At al-Azhar mosque, struggle over Islam roils a revered Egyptian institution


04.03.2012
They came by the thousands, pouring through the ancient stone archways and into the gleaming white marble courtyard of al-Azhar mosque. The faithful had come to pray, to hear a thundering sermon from a leader of Hamas and to witness a rebirth.
Co-opted for decades by irreligious and autocratic Egyptian governments, al-Azhar was retaking its rightful place as the world’s leading voice of Sunni Islam, worshipers said. The presence of a once-banned Hamas preacher willing to speak incendiary truths was proof that the millennium-old mosque and university that bear the al-Azhar name had finally been set free.
“Before, al-Azhar was covered by dust,” said Yasser Abdel Monen, 32, beaming in the shadow of the building’s towering minarets. “Now we have removed the dust to show what it is truly made of.”
But to others, that Friday sermon late last month was proof of something more ominous: the perverse outcome of a revolution built on a thirst for freedom but overtaken by a hunger for hard-line religious dogma.
More than a year after an uprising that deposed longtime president Hosni Mubarak, just about everything in Egypt feels up for grabs.
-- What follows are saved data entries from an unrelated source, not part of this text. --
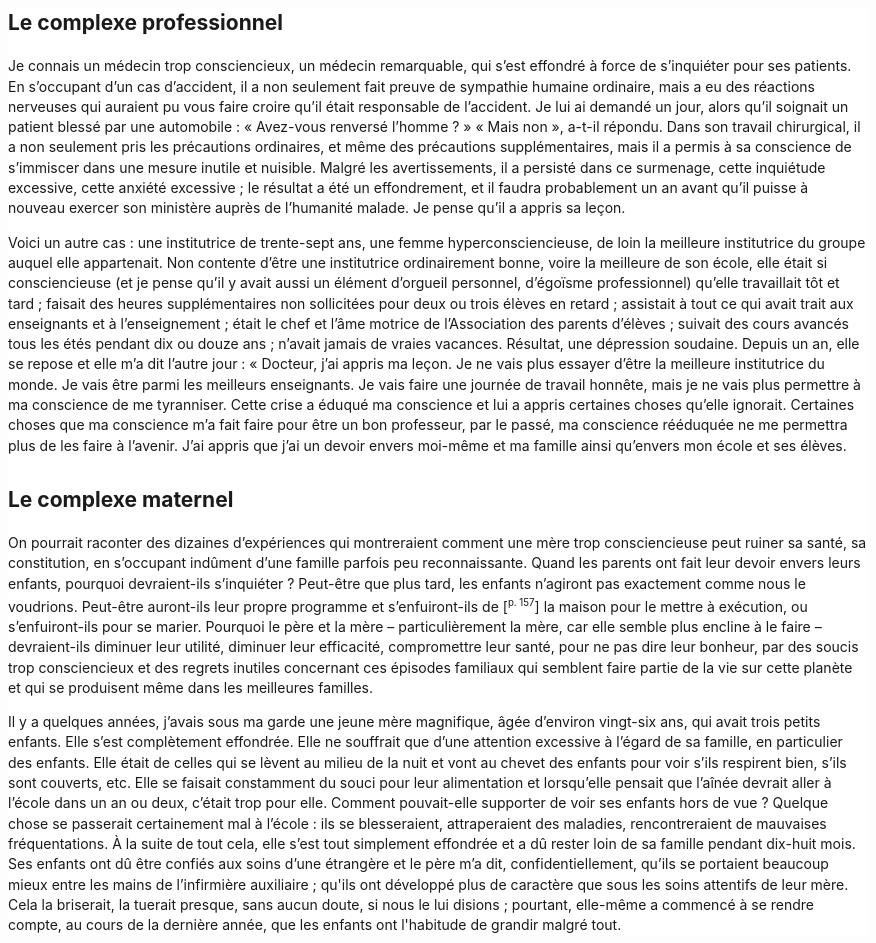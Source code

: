 ## Le complexe professionnel

Je connais un médecin trop consciencieux, un médecin remarquable, qui s’est effondré à force de s’inquiéter pour ses patients. En s’occupant d’un cas d’accident, il a non seulement fait preuve de sympathie humaine ordinaire, mais a eu des réactions nerveuses qui auraient pu vous faire croire qu’il était responsable de l’accident. Je lui ai demandé un jour, alors qu’il soignait un patient blessé par une automobile : « Avez-vous renversé l’homme ? » « Mais non », a-t-il répondu. Dans son travail chirurgical, il a non seulement pris les précautions ordinaires, et même des précautions supplémentaires, mais il a permis à sa conscience de s’immiscer dans une mesure inutile et nuisible. Malgré les avertissements, il a persisté dans ce surmenage, cette inquiétude excessive, cette anxiété excessive ; le résultat a été un effondrement, et il faudra probablement un an avant qu’il puisse à nouveau exercer son ministère auprès de l’humanité malade. Je pense qu’il a appris sa leçon.

Voici un autre cas : une institutrice de trente-sept ans, une femme hyperconsciencieuse, de loin la meilleure institutrice du groupe auquel elle appartenait. Non contente d’être une institutrice ordinairement bonne, voire la meilleure de son école, elle était si consciencieuse (et je pense qu’il y avait aussi un élément d’orgueil personnel, d’égoïsme professionnel) qu’elle travaillait tôt et tard ; faisait des heures supplémentaires non sollicitées pour deux ou trois élèves en retard ; assistait à tout ce qui avait trait aux enseignants et à l’enseignement ; était le chef et l’âme motrice de l’Association des parents d’élèves ; suivait des cours avancés tous les étés pendant dix ou douze ans ; n’avait jamais de vraies vacances. Résultat, une dépression soudaine. Depuis un an, elle se repose et elle m’a dit l’autre jour : « Docteur, j’ai appris ma leçon. Je ne vais plus essayer d’être la meilleure institutrice du monde. Je vais être parmi les meilleurs enseignants. Je vais faire une journée de travail honnête, mais je ne vais plus permettre à ma conscience de me tyranniser. Cette crise a éduqué ma conscience et lui a appris certaines choses qu’elle ignorait. Certaines choses que ma conscience m’a fait faire pour être un bon professeur, par le passé, ma conscience rééduquée ne me permettra plus de les faire à l’avenir. J’ai appris que j’ai un devoir envers moi-même et ma famille ainsi qu’envers mon école et ses élèves.

## Le complexe maternel

On pourrait raconter des dizaines d’expériences qui montreraient comment une mère trop consciencieuse peut ruiner sa santé, sa constitution, en s’occupant indûment d’une famille parfois peu reconnaissante. Quand les parents ont fait leur devoir envers leurs enfants, pourquoi devraient-ils s’inquiéter ? Peut-être que plus tard, les enfants n’agiront pas exactement comme nous le voudrions. Peut-être auront-ils leur propre programme et s’enfuiront-ils de <span id="p157">[<sup><small>p. 157</small></sup>]</span> la maison pour le mettre à exécution, ou s’enfuiront-ils pour se marier. Pourquoi le père et la mère – particulièrement la mère, car elle semble plus encline à le faire – devraient-ils diminuer leur utilité, diminuer leur efficacité, compromettre leur santé, pour ne pas dire leur bonheur, par des soucis trop consciencieux et des regrets inutiles concernant ces épisodes familiaux qui semblent faire partie de la vie sur cette planète et qui se produisent même dans les meilleures familles.

Il y a quelques années, j’avais sous ma garde une jeune mère magnifique, âgée d’environ vingt-six ans, qui avait trois petits enfants. Elle s’est complètement effondrée. Elle ne souffrait que d’une attention excessive à l’égard de sa famille, en particulier des enfants. Elle était de celles qui se lèvent au milieu de la nuit et vont au chevet des enfants pour voir s’ils respirent bien, s’ils sont couverts, etc. Elle se faisait constamment du souci pour leur alimentation et lorsqu’elle pensait que l’aînée devrait aller à l’école dans un an ou deux, c’était trop pour elle. Comment pouvait-elle supporter de voir ses enfants hors de vue ? Quelque chose se passerait certainement mal à l’école : ils se blesseraient, attraperaient des maladies, rencontreraient de mauvaises fréquentations. À la suite de tout cela, elle s’est tout simplement effondrée et a dû rester loin de sa famille pendant dix-huit mois. Ses enfants ont dû être confiés aux soins d’une étrangère et le père m’a dit, confidentiellement, qu’ils se portaient beaucoup mieux entre les mains de l’infirmière auxiliaire ; qu'ils ont développé plus de caractère que sous les soins attentifs de leur mère. Cela la briserait, la tuerait presque, sans aucun doute, si nous le lui disions ; pourtant, elle-même a commencé à se rendre compte, au cours de la dernière année, que les enfants ont l'habitude de grandir malgré tout.
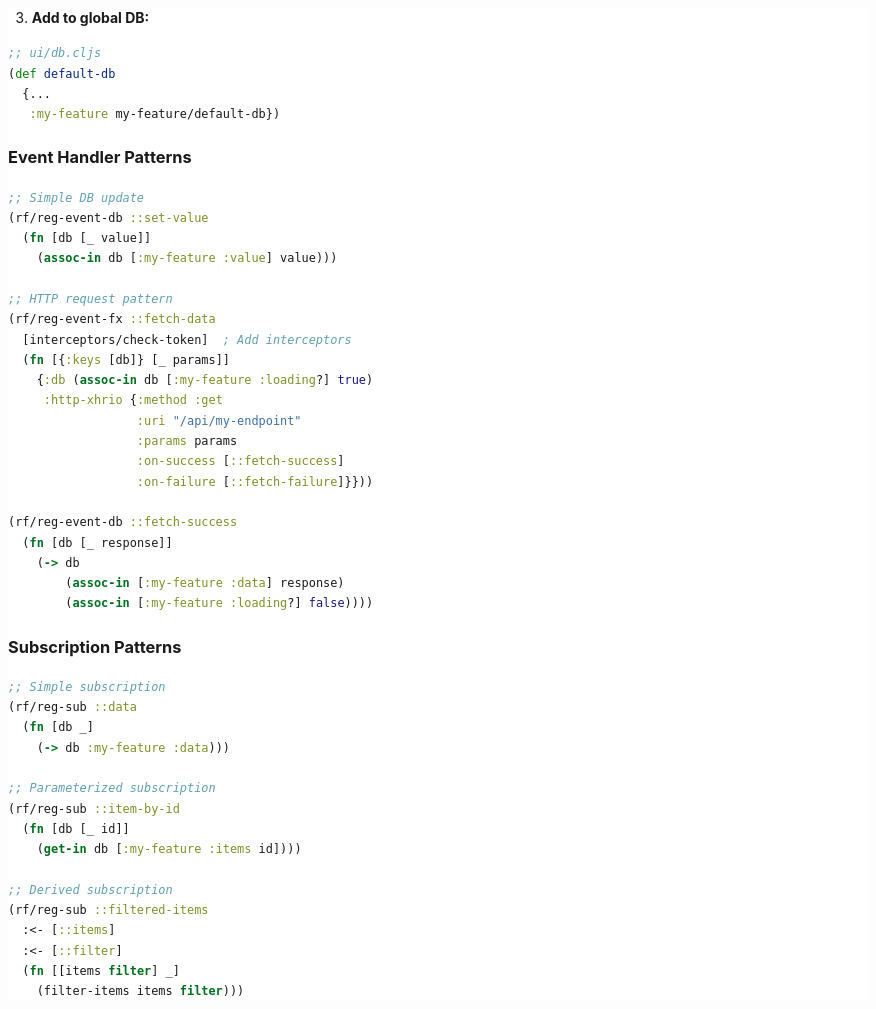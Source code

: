 3. **Add to global DB:**
```clojure
;; ui/db.cljs
(def default-db
  {...
   :my-feature my-feature/default-db})
```

### Event Handler Patterns

```clojure
;; Simple DB update
(rf/reg-event-db ::set-value
  (fn [db [_ value]]
    (assoc-in db [:my-feature :value] value)))

;; HTTP request pattern
(rf/reg-event-fx ::fetch-data
  [interceptors/check-token]  ; Add interceptors
  (fn [{:keys [db]} [_ params]]
    {:db (assoc-in db [:my-feature :loading?] true)
     :http-xhrio {:method :get
                  :uri "/api/my-endpoint"
                  :params params
                  :on-success [::fetch-success]
                  :on-failure [::fetch-failure]}}))

(rf/reg-event-db ::fetch-success
  (fn [db [_ response]]
    (-> db
        (assoc-in [:my-feature :data] response)
        (assoc-in [:my-feature :loading?] false))))
```

### Subscription Patterns

```clojure
;; Simple subscription
(rf/reg-sub ::data
  (fn [db _]
    (-> db :my-feature :data)))

;; Parameterized subscription  
(rf/reg-sub ::item-by-id
  (fn [db [_ id]]
    (get-in db [:my-feature :items id])))

;; Derived subscription
(rf/reg-sub ::filtered-items
  :<- [::items]
  :<- [::filter]
  (fn [[items filter] _]
    (filter-items items filter)))
```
Yet the struggle for the soul of al-Azhar carries a special resonance here and across the Islamic world. At a time when the Middle East boils with debate over the proper role of religion in public life, al-Azhar is poised to wield vast influence over how political Islam is implemented regionwide.
Now, forces from across Egypt’s political and religious spectrum — including a group preaching a puritanical, Saudi-style doctrine of Islam — are maneuvering to influence al-Azhar.